Exercise aim ▸ Repeat word for word, please, only the lines of the material from the one containing "run the program." through its final line, both ends included.

Records supplied ▸
-*-*-

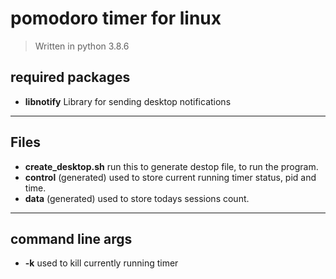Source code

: # pomodoro timer for linux
> Written in python 3.8.6
## required packages
* **libnotify** Library for sending desktop notifications
***
## Files
* **create_desktop.sh** run this to generate destop file, to run the program.
* **control** (generated) used to store current running timer status, pid and time.
* **data** (generated) used to store todays sessions count.
***
## command line args
* **-k** used to kill currently running timer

-*-*-

Answer section ▸
* **create_desktop.sh** run this to generate destop file, to run the program.
* **control** (generated) used to store current running timer status, pid and time.
* **data** (generated) used to store todays sessions count.
***
## command line args
* **-k** used to kill currently running timer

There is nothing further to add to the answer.